I small can pineapple, chopped
Here is what to do:
In a large saucepan, combine all ingredients except the cranberries, apples and pineapples.
Bring mixture to a boil over medium heat stirring constantly. Once the mixture boils, immediately turn the heat down and simmer for another 10 minutes.
Wash the cranberries and add them with the apples and pineapple to the mixture and simmer another 5 minutes. Once you hear the cranberries start to pop, take off heat and let cool.
For Sandwiches
4 bakery fresh rolls
2 pounds of cooked turkey, sliced
1 Tomato sliced
4 leaves of romaine lettuce, washed and dried
4 T Mayonnaise if desired
Slice the rolls open and spread lightly with mayonnaise. Place the sliced turkey on the roll and put a generous helping of apple cranberry relish on top of the turkey.

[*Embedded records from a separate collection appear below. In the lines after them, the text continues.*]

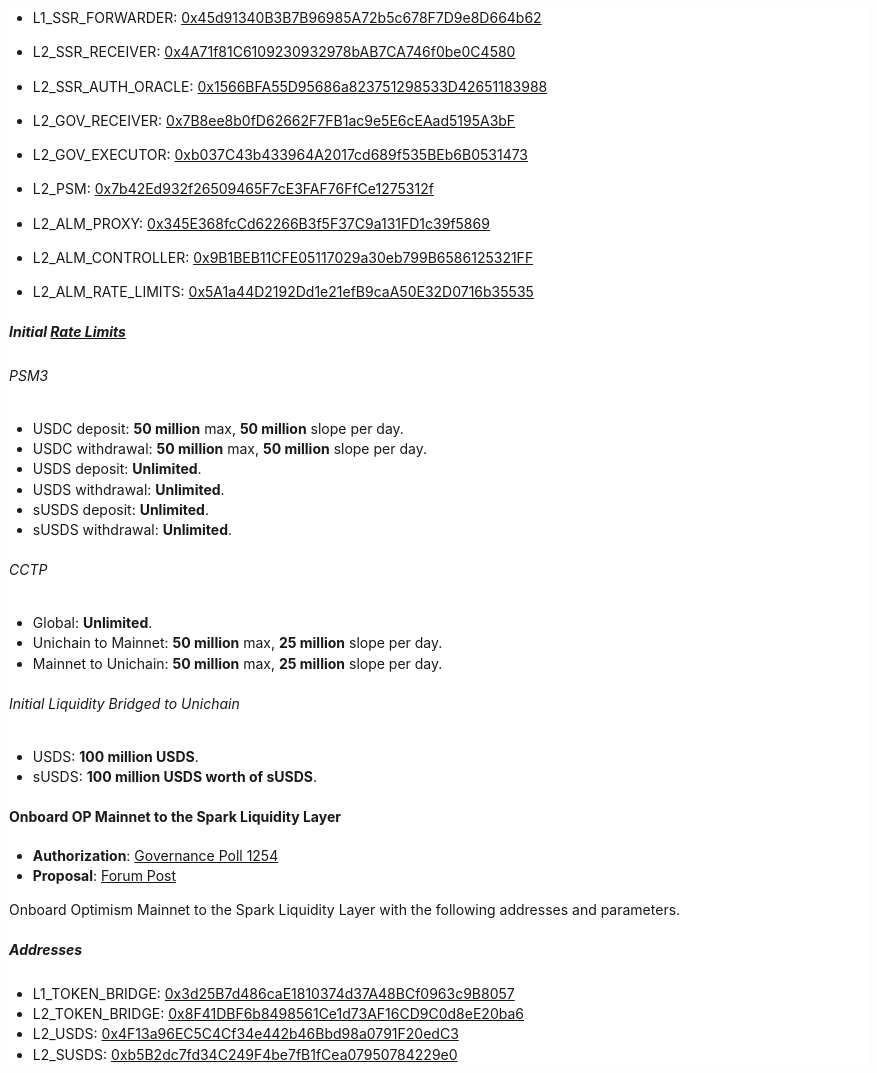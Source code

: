 - L1_SSR_FORWARDER: [0x45d91340B3B7B96985A72b5c678F7D9e8D664b62](https://etherscan.io/address/0x45d91340B3B7B96985A72b5c678F7D9e8D664b62)
- L2_SSR_RECEIVER: [0x4A71f81C6109230932978bAB7CA746f0be0C4580](https://uniscan.xyz/address/0x4A71f81C6109230932978bAB7CA746f0be0C4580)
- L2_SSR_AUTH_ORACLE: [0x1566BFA55D95686a823751298533D42651183988](https://uniscan.xyz/address/0x1566BFA55D95686a823751298533D42651183988)

- L2_GOV_RECEIVER: [0x7B8ee8b0fD62662F7FB1ac9e5E6cEAad5195A3bF](https://uniscan.xyz/address/0x7B8ee8b0fD62662F7FB1ac9e5E6cEAad5195A3bF)
- L2_GOV_EXECUTOR: [0xb037C43b433964A2017cd689f535BEb6B0531473](https://uniscan.xyz/address/0xb037C43b433964A2017cd689f535BEb6B0531473)

- L2_PSM: [0x7b42Ed932f26509465F7cE3FAF76FfCe1275312f](https://uniscan.xyz/address/0x7b42Ed932f26509465F7cE3FAF76FfCe1275312f)

- L2_ALM_PROXY: [0x345E368fcCd62266B3f5F37C9a131FD1c39f5869](https://uniscan.xyz/address/0x345E368fcCd62266B3f5F37C9a131FD1c39f5869)
- L2_ALM_CONTROLLER: [0x9B1BEB11CFE05117029a30eb799B6586125321FF](https://uniscan.xyz/address/0x9B1BEB11CFE05117029a30eb799B6586125321FF)
- L2_ALM_RATE_LIMITS: [0x5A1a44D2192Dd1e21efB9caA50E32D0716b35535](https://uniscan.xyz/address/0x5A1a44D2192Dd1e21efB9caA50E32D0716b35535)

##### Initial [Rate Limits](https://docs.spark.fi/dev/spark-liquidity-layer/spark-alm-controller#rate-limits)

###### PSM3

- USDC deposit: **50 million** max, **50 million** slope per day.
- USDC withdrawal: **50 million** max, **50 million** slope per day.
- USDS deposit: **Unlimited**.
- USDS withdrawal: **Unlimited**.
- sUSDS deposit: **Unlimited**.
- sUSDS withdrawal: **Unlimited**.

###### CCTP

- Global: **Unlimited**.
- Unichain to Mainnet: **50 million** max, **25 million** slope per day.
- Mainnet to Unichain: **50 million** max, **25 million** slope per day.

###### Initial Liquidity Bridged to Unichain

- USDS: **100 million USDS**.
- sUSDS: **100 million USDS worth of sUSDS**.

#### Onboard OP Mainnet to the Spark Liquidity Layer

- **Authorization**: [Governance Poll 1254](https://vote.makerdao.com/polling/QmNe8Erm)
- **Proposal**: [Forum Post](https://forum.sky.money/t/may-29-2025-proposed-changes-to-spark-for-upcoming-spell/26372)

Onboard Optimism Mainnet to the Spark Liquidity Layer with the following addresses and parameters.

##### Addresses

- L1_TOKEN_BRIDGE: [0x3d25B7d486caE1810374d37A48BCf0963c9B8057](https://etherscan.io/address/0x3d25B7d486caE1810374d37A48BCf0963c9B8057)
- L2_TOKEN_BRIDGE: [0x8F41DBF6b8498561Ce1d73AF16CD9C0d8eE20ba6](https://optimistic.etherscan.io/address/0x8F41DBF6b8498561Ce1d73AF16CD9C0d8eE20ba6)
- L2_USDS: [0x4F13a96EC5C4Cf34e442b46Bbd98a0791F20edC3](https://optimistic.etherscan.io/address/0x4F13a96EC5C4Cf34e442b46Bbd98a0791F20edC3)
- L2_SUSDS: [0xb5B2dc7fd34C249F4be7fB1fCea07950784229e0](https://optimistic.etherscan.io/address/0xb5B2dc7fd34C249F4be7fB1fCea07950784229e0)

garnish with tomatoes and lettuce. Serve solo or with Turkey Tortellini Soup
Turkey Salad Nicoise
For those of you who overindulged on Thanksgiving and feel the need to eat light for a few days, this one is for you. It is a Thanksgiving take on the traditional Salad Nicoise. Nice (pronounced Neese) is a city in France and Nicoise indicates that this recipe originated from this area. Instead of the traditional tuna, we are using cooked turkey.
Ingredients
2 cups of cooked turkey, chopped
2 cups of chopped romaine lettuce
4 Roma Tomatoes quartered
2 cups of cooked green beans
4 hard boiled eggs
4 small boiled potatoes, cut into bite sized pieces
4 t capers, optional
olive oil
red wine vinegar
garlic salt (optional)
Here is what to do:
on 4 large plates, lay out the lettuce leaves in one quarter of the plate.

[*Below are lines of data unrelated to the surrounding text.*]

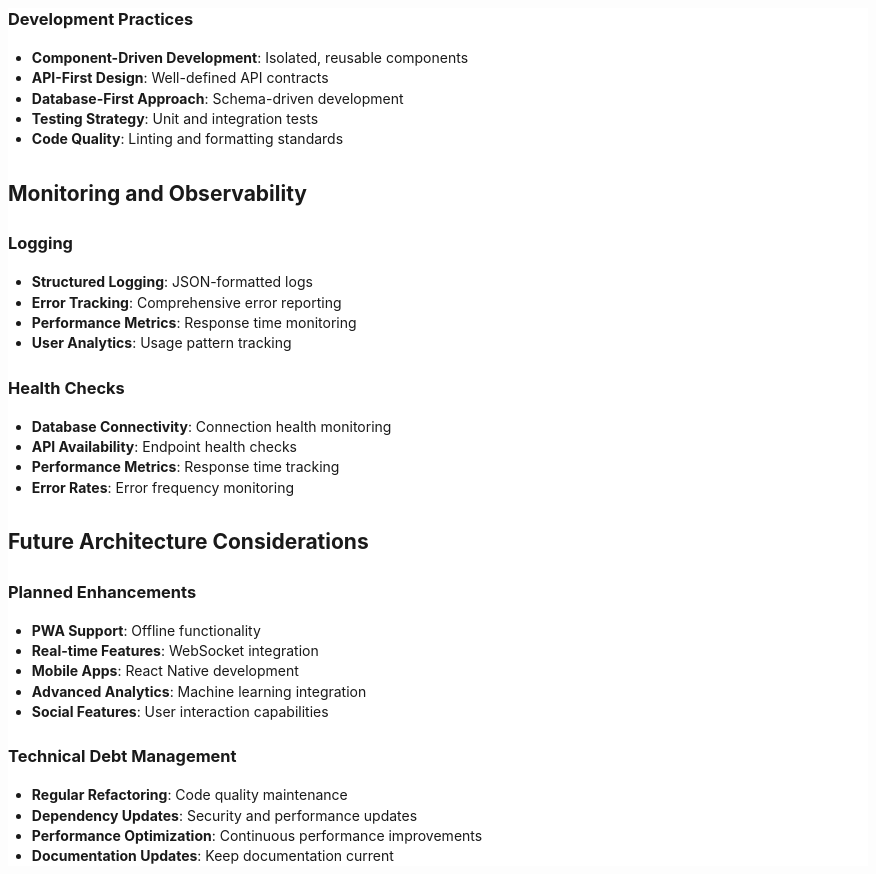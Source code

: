### Development Practices
- **Component-Driven Development**: Isolated, reusable components
- **API-First Design**: Well-defined API contracts
- **Database-First Approach**: Schema-driven development
- **Testing Strategy**: Unit and integration tests
- **Code Quality**: Linting and formatting standards

## Monitoring and Observability

### Logging
- **Structured Logging**: JSON-formatted logs
- **Error Tracking**: Comprehensive error reporting
- **Performance Metrics**: Response time monitoring
- **User Analytics**: Usage pattern tracking

### Health Checks
- **Database Connectivity**: Connection health monitoring
- **API Availability**: Endpoint health checks
- **Performance Metrics**: Response time tracking
- **Error Rates**: Error frequency monitoring

## Future Architecture Considerations

### Planned Enhancements
- **PWA Support**: Offline functionality
- **Real-time Features**: WebSocket integration
- **Mobile Apps**: React Native development
- **Advanced Analytics**: Machine learning integration
- **Social Features**: User interaction capabilities

### Technical Debt Management
- **Regular Refactoring**: Code quality maintenance
- **Dependency Updates**: Security and performance updates
- **Performance Optimization**: Continuous performance improvements
- **Documentation Updates**: Keep documentation current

Use the rest of the plate to arrange the other vegetables, tomatoes and turkey in a nice arrangement. Slice up the hard boiled eggs and place one on each plate. Place the capers next to the lettuce.
In a bowl, whisk together the olive oil and red wine vinegar adding each until you have the right ratio. (It may be different for different people. Drizzle the oil and vinegar over the salad and, if desired, sprinkle with garlic salt, serve as a light and delicious main dish.
Pasilla Peppers Stuffed with Turkey, Rice and Black Beans
Although these sound a bit adventurous, they are sooo easy to cook. this dish not only uses leftover turkey but any rice you have leftover as well. In fact, don’t be limited to rice, beans and turkey. Stuff them with whatever you think might be good. Just season your filling to taste before using it and you will be fine.
Ingredients:
4 Large Fresh Pasilla Chilis
2 cups cooked rice
1 can seasoned black beans (If you can’t find the seasoned ones, you can season them yourself with garlic powder, onion powder, salt and pepper.)
1 cup cooked turkey, chopped
1/2 cup grated cheddar cheese
1/2 cup Mexican Mole sauce (I personally like Dona Maria brand.)
1/2 cup Grated Monterey Jack cheese
Sour cream for garnish
Here is what you do:
Preheat oven to 350 F
Wash the chilis and slice them lengthwise. Take off the stem and take out the seeds. If you like your chilis hot, leave in the white membranes and veins. These are the hot parts and the more of them you leave in the hotter your chilis will be. If you don’t like it hot, use a spoon to scrape out any white parts you see.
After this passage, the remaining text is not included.